There are a few studies that have shown low levels of complement components in pleural fluid in patients with rheumatoid arthritis,’ and on the other hand, a high level of complement breakdown products in patients with rheumatoid arthritis and in tuberculosis. There is also evidence that synovial fluid of patients with rheumatoid arthritis contains complement activation products measured by novel methods.
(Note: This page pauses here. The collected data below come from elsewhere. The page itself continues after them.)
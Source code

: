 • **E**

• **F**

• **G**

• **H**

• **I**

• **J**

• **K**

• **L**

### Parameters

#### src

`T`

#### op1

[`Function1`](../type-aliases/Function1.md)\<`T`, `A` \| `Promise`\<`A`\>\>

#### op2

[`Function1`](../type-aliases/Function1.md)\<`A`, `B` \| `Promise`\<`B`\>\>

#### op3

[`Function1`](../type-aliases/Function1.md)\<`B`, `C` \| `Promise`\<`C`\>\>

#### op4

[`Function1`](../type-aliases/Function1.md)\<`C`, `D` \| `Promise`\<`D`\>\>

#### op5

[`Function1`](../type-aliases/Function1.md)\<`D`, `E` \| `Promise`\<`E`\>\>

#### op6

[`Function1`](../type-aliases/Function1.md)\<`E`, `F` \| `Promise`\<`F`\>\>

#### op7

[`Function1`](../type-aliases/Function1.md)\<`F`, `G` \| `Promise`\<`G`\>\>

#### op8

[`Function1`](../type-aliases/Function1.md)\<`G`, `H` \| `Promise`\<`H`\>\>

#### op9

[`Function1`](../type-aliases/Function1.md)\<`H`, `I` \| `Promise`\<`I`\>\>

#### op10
The aim of this study was to determine the role of complement components in pleural effusion, measured with novel markers of complement activation, to assess which pathway of activation predominates in different diseases, and to find out whether the analysis of complement components and their activation products could help in diagnostic procedure differentiating the etiologies of pleural effusion.
Materials and Methods
Patients

The study population consisted of 71 patients who had pleural effusion secondary to tuberculosis (n=23), rheumatic disease (n=10), or malignancy (n=38), diagnosed at the Department of Pulmonary Diseases of Turku University Hospital during 1990 to 1992. In the group of patients with tuberculosis, there were 16 men and 7 women, and their mean age was 56 years (range, 26 to 88 years); in the group of patients with rheumatic pleurisy, there were 8 men and 2 women, and their mean age was 54 years (range, 39 to 70 years); and in the group of patients with malignant pleural effusion, there were 22 men and 16 women, and their mean age was 65 years (range, 46 to 90 years).
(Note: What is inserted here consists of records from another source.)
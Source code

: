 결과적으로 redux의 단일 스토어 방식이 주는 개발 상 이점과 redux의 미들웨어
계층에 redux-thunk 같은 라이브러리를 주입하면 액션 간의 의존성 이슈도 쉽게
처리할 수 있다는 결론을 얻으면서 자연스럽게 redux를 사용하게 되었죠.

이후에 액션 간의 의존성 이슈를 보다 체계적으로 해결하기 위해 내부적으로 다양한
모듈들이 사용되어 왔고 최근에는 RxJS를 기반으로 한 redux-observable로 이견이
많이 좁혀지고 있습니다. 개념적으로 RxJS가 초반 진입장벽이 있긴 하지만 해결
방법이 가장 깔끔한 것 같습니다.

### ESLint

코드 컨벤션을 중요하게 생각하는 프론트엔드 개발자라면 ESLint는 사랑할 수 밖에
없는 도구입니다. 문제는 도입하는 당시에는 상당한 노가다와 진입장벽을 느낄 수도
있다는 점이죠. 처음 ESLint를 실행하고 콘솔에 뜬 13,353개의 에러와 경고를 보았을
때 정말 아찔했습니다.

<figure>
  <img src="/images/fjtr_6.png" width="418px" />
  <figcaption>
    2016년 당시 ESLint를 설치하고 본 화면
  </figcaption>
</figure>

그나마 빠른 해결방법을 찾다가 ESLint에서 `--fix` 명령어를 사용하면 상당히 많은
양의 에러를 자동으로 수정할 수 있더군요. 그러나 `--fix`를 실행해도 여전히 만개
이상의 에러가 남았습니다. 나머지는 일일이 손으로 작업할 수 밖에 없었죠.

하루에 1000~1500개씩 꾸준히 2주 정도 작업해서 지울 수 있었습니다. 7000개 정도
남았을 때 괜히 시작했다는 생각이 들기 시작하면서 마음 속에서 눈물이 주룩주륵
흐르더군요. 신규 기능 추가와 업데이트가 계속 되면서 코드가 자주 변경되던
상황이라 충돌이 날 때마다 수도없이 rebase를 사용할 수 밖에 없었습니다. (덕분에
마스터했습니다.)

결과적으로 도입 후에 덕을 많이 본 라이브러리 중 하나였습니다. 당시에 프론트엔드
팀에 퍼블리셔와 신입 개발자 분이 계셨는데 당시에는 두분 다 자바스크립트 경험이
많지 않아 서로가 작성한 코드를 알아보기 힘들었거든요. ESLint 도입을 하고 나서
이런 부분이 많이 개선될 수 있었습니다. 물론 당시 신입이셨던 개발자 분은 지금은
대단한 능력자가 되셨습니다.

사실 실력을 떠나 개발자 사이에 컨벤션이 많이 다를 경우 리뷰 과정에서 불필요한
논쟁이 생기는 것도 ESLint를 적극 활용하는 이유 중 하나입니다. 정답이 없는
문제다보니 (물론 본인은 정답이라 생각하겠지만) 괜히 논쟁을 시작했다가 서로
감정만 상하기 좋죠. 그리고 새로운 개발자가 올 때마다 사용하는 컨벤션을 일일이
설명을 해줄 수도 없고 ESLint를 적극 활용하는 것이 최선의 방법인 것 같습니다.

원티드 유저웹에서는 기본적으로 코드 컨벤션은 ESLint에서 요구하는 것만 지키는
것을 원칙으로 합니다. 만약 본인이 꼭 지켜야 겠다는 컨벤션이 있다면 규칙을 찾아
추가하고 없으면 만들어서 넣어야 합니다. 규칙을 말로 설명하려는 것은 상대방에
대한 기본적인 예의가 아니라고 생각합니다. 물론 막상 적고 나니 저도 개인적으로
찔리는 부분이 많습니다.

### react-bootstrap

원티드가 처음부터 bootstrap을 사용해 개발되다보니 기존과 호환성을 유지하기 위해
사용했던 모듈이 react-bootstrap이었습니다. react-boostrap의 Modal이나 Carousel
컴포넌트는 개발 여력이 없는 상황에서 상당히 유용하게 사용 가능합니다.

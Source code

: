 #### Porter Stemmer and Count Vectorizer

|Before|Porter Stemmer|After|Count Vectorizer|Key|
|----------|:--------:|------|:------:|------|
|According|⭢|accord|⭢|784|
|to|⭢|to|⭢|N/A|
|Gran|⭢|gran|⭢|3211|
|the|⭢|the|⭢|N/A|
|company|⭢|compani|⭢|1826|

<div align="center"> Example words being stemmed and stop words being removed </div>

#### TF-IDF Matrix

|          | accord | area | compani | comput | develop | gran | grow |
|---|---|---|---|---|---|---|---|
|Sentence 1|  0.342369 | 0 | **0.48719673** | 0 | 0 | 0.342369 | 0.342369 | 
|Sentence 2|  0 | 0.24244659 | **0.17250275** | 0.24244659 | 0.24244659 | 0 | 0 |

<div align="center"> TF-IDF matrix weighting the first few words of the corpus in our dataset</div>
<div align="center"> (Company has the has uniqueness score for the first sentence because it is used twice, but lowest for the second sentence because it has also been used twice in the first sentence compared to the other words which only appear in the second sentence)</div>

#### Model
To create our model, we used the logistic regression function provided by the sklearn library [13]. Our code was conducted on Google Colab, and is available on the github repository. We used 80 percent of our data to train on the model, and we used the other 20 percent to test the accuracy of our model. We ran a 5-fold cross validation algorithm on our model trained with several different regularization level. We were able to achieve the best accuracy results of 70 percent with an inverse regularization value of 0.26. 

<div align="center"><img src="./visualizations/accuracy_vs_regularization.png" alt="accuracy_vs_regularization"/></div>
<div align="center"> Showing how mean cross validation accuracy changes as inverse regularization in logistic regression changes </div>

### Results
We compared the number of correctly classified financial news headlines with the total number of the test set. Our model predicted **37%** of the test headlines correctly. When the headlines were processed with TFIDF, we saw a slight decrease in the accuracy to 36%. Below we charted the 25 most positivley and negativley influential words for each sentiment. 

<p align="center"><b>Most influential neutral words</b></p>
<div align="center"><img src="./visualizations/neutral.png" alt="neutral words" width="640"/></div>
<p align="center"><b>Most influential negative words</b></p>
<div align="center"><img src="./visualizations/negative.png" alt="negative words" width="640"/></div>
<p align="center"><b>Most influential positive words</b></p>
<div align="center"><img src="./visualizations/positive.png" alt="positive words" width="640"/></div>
The criteria used for determining the etiology were as follows. Malignant effusion: an effusion associated with previously or simultaneously diagnosed breast or lung malignancy, independent of the cytologic or histologic status, if no obvious alternative diagnosis was evident. In our study group, there were 12 patients with breast cancer and 26 patients with lung cancer. In both groups, in eight cases, malignancy in the pleural cavity was either cytologically or histologically confirmed. Buy proventil Here Tuberculous effusion: an effusion that met at least one of the following criteria: positive culture for Mycobacterium tuberculosis in the pleural fluid or sputum (n=3), or pleural biopsy specimen showing a granulomatous lesion typical of tuberculosis (n=5), or both (n=4), or a positive response for tuberculous chemotherapy when clinically suspected (n=ll). Rheumatoid effusion: an effusion that occurred in a patient with rheumatoid arthritis, was neither transudate nor parapneumonic, and could not be classified to any of the above-mentioned groups.